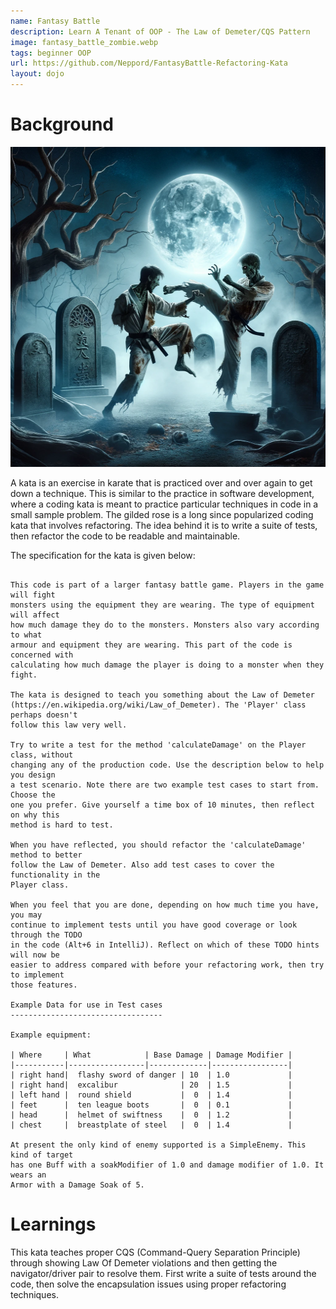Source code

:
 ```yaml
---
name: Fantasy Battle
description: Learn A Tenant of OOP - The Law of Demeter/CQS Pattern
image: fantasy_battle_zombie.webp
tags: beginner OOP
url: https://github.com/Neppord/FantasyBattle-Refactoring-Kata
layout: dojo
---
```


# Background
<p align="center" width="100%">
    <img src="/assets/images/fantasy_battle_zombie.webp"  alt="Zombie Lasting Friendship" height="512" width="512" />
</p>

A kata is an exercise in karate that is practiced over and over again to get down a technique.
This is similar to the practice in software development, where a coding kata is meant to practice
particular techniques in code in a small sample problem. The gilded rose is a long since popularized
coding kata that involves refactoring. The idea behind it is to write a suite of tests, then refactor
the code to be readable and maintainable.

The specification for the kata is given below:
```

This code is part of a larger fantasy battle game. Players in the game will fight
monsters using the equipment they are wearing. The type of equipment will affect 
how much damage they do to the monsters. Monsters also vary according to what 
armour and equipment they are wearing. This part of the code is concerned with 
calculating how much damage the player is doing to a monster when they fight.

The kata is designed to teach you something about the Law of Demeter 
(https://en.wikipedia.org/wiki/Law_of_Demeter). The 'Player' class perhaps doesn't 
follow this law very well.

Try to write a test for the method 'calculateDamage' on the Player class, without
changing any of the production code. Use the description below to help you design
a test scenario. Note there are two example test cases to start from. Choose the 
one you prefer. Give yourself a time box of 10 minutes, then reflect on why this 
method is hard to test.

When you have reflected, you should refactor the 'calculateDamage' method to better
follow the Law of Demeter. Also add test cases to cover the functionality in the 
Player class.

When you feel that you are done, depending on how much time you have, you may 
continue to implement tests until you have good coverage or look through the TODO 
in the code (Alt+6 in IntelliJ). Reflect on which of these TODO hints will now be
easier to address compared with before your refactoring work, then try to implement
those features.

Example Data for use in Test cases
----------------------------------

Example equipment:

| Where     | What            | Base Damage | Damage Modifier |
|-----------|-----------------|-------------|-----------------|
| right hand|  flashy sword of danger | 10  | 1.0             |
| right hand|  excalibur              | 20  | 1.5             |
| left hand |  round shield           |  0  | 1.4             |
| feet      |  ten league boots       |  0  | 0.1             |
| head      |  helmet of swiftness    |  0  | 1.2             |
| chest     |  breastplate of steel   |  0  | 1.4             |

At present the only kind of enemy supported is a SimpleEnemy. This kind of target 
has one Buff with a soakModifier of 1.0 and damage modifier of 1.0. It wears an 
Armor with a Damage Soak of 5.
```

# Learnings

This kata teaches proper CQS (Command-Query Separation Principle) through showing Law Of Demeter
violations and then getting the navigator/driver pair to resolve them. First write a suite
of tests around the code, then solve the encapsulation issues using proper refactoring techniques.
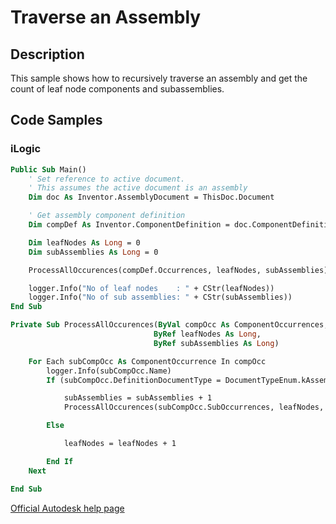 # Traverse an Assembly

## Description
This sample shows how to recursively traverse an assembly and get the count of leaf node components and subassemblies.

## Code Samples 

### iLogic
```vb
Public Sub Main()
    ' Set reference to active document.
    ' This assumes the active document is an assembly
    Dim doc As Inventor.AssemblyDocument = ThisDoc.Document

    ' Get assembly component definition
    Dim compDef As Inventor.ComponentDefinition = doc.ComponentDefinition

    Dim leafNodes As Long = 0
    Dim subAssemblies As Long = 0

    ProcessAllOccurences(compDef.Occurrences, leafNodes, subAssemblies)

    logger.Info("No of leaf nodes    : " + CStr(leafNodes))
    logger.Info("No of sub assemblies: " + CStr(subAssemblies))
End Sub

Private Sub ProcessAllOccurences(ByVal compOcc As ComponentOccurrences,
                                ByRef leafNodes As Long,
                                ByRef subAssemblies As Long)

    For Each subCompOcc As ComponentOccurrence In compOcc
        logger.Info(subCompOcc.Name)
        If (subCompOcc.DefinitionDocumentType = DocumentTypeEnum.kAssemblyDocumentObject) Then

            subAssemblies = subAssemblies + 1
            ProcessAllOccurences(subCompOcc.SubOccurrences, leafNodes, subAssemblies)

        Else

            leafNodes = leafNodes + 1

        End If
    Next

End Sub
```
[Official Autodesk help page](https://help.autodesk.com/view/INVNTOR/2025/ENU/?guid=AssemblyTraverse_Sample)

- _REQUIRED ACTION_: The whole listing should be printed again exactly as written, images excluded.

- _EXERCISE RESPONSE_:
Source code

:
 ```yaml
---
name: Fantasy Battle
description: Learn A Tenant of OOP - The Law of Demeter/CQS Pattern
image: fantasy_battle_zombie.webp
tags: beginner OOP
url: https://github.com/Neppord/FantasyBattle-Refactoring-Kata
layout: dojo
---
```


# Background
<p align="center" width="100%">
    <img src="/assets/images/fantasy_battle_zombie.webp"  alt="Zombie Lasting Friendship" height="512" width="512" />
</p>

A kata is an exercise in karate that is practiced over and over again to get down a technique.
This is similar to the practice in software development, where a coding kata is meant to practice
particular techniques in code in a small sample problem. The gilded rose is a long since popularized
coding kata that involves refactoring. The idea behind it is to write a suite of tests, then refactor
the code to be readable and maintainable.

The specification for the kata is given below:
```

This code is part of a larger fantasy battle game. Players in the game will fight
monsters using the equipment they are wearing. The type of equipment will affect 
how much damage they do to the monsters. Monsters also vary according to what 
armour and equipment they are wearing. This part of the code is concerned with 
calculating how much damage the player is doing to a monster when they fight.

The kata is designed to teach you something about the Law of Demeter 
(https://en.wikipedia.org/wiki/Law_of_Demeter). The 'Player' class perhaps doesn't 
follow this law very well.

Try to write a test for the method 'calculateDamage' on the Player class, without
changing any of the production code. Use the description below to help you design
a test scenario. Note there are two example test cases to start from. Choose the 
one you prefer. Give yourself a time box of 10 minutes, then reflect on why this 
method is hard to test.

When you have reflected, you should refactor the 'calculateDamage' method to better
follow the Law of Demeter. Also add test cases to cover the functionality in the 
Player class.

When you feel that you are done, depending on how much time you have, you may 
continue to implement tests until you have good coverage or look through the TODO 
in the code (Alt+6 in IntelliJ). Reflect on which of these TODO hints will now be
easier to address compared with before your refactoring work, then try to implement
those features.

Example Data for use in Test cases
----------------------------------

Example equipment:

| Where     | What            | Base Damage | Damage Modifier |
|-----------|-----------------|-------------|-----------------|
| right hand|  flashy sword of danger | 10  | 1.0             |
| right hand|  excalibur              | 20  | 1.5             |
| left hand |  round shield           |  0  | 1.4             |
| feet      |  ten league boots       |  0  | 0.1             |
| head      |  helmet of swiftness    |  0  | 1.2             |
| chest     |  breastplate of steel   |  0  | 1.4             |

At present the only kind of enemy supported is a SimpleEnemy. This kind of target 
has one Buff with a soakModifier of 1.0 and damage modifier of 1.0. It wears an 
Armor with a Damage Soak of 5.
```

# Learnings

This kata teaches proper CQS (Command-Query Separation Principle) through showing Law Of Demeter
violations and then getting the navigator/driver pair to resolve them. First write a suite
of tests around the code, then solve the encapsulation issues using proper refactoring techniques.
 # Traverse an Assembly

## Description
This sample shows how to recursively traverse an assembly and get the count of leaf node components and subassemblies.

## Code Samples 

### iLogic
```vb
Public Sub Main()
    ' Set reference to active document.
    ' This assumes the active document is an assembly
    Dim doc As Inventor.AssemblyDocument = ThisDoc.Document

    ' Get assembly component definition
    Dim compDef As Inventor.ComponentDefinition = doc.ComponentDefinition

    Dim leafNodes As Long = 0
    Dim subAssemblies As Long = 0

    ProcessAllOccurences(compDef.Occurrences, leafNodes, subAssemblies)

    logger.Info("No of leaf nodes    : " + CStr(leafNodes))
    logger.Info("No of sub assemblies: " + CStr(subAssemblies))
End Sub

Private Sub ProcessAllOccurences(ByVal compOcc As ComponentOccurrences,
                                ByRef leafNodes As Long,
                                ByRef subAssemblies As Long)

    For Each subCompOcc As ComponentOccurrence In compOcc
        logger.Info(subCompOcc.Name)
        If (subCompOcc.DefinitionDocumentType = DocumentTypeEnum.kAssemblyDocumentObject) Then

            subAssemblies = subAssemblies + 1
            ProcessAllOccurences(subCompOcc.SubOccurrences, leafNodes, subAssemblies)

        Else

            leafNodes = leafNodes + 1

        End If
    Next

End Sub
```
[Official Autodesk help page](https://help.autodesk.com/view/INVNTOR/2025/ENU/?guid=AssemblyTraverse_Sample)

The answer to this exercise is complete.